> WHAT THE TASK REQUIRES
Where does the word "implies" show up in the records? Copy every line that holds it.

> INPUT RECORDS
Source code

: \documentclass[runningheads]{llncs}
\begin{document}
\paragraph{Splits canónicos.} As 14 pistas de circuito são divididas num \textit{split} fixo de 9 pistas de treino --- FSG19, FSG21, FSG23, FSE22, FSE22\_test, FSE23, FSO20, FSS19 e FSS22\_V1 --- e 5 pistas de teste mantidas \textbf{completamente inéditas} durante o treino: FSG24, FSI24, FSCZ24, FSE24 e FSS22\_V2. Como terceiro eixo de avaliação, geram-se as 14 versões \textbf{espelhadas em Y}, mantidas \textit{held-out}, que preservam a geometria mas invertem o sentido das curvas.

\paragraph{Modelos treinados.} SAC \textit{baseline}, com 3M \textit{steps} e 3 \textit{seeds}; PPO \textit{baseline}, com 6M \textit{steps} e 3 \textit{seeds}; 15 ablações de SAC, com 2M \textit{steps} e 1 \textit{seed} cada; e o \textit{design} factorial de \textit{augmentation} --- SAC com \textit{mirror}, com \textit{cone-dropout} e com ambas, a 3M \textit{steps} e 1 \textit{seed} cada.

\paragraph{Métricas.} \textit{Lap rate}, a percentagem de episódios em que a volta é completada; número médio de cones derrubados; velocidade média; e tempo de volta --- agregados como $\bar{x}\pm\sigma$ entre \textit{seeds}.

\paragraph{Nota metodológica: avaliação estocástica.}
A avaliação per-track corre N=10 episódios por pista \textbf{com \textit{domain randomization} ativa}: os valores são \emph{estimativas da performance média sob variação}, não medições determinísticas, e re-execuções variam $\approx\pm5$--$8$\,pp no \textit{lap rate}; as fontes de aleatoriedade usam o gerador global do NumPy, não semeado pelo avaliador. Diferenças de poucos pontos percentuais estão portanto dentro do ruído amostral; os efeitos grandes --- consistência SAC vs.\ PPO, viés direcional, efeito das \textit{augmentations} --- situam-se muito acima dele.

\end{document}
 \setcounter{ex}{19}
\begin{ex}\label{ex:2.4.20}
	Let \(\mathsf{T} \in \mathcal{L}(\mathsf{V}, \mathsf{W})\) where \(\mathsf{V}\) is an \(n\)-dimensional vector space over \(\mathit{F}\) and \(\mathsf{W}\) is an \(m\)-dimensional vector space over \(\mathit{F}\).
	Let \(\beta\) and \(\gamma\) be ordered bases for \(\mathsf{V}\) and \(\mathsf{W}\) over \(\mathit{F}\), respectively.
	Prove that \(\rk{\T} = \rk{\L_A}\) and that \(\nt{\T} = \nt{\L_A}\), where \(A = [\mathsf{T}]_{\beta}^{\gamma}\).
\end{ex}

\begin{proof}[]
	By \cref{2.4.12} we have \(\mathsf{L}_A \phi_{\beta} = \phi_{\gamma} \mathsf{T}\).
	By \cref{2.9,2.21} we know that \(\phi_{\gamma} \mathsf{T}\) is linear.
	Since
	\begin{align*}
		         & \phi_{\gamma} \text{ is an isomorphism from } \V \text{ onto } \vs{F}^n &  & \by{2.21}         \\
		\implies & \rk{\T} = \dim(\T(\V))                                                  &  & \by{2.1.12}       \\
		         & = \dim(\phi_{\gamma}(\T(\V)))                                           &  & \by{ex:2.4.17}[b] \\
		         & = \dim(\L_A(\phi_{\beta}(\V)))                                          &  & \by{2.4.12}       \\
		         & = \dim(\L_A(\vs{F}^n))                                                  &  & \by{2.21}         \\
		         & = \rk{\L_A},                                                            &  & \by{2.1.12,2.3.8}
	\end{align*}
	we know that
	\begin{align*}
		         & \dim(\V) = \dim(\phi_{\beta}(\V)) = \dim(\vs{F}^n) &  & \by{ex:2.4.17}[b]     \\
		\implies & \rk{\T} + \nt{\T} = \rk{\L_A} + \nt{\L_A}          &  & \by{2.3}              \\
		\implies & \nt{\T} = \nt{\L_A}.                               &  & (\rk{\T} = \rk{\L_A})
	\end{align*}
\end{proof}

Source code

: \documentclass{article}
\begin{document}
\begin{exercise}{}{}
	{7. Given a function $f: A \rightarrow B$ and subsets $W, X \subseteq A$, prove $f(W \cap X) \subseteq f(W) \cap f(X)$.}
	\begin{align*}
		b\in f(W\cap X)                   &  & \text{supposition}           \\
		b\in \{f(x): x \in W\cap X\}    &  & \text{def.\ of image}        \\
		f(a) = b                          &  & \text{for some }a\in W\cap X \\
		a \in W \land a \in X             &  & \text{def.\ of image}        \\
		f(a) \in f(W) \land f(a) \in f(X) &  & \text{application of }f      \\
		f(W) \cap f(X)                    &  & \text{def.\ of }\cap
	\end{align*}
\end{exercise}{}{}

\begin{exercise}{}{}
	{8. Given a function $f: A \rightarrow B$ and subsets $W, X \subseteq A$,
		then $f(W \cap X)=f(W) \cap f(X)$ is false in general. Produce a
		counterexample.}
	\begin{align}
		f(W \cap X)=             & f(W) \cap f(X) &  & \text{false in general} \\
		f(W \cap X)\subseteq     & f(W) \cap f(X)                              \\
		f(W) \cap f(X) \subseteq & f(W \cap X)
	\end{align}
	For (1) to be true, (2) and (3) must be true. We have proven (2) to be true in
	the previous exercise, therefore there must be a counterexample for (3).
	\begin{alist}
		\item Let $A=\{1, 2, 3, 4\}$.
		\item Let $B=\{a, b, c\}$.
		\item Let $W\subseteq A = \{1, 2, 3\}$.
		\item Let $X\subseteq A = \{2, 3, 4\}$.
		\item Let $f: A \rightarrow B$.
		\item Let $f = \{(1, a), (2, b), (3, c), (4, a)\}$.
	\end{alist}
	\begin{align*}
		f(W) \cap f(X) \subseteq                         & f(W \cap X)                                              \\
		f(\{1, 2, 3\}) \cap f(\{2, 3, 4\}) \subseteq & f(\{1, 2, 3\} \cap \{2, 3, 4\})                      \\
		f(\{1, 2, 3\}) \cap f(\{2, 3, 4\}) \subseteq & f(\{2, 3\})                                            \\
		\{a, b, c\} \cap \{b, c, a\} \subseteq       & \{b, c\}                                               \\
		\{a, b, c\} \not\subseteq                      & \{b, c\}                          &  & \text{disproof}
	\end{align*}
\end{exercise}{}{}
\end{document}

> OUTPUT
		\implies & \rk{\T} = \dim(\T(\V))                                                  &  & \by{2.1.12}       \\
		\implies & \rk{\T} + \nt{\T} = \rk{\L_A} + \nt{\L_A}          &  & \by{2.3}              \\
		\implies & \nt{\T} = \nt{\L_A}.                               &  & (\rk{\T} = \rk{\L_A})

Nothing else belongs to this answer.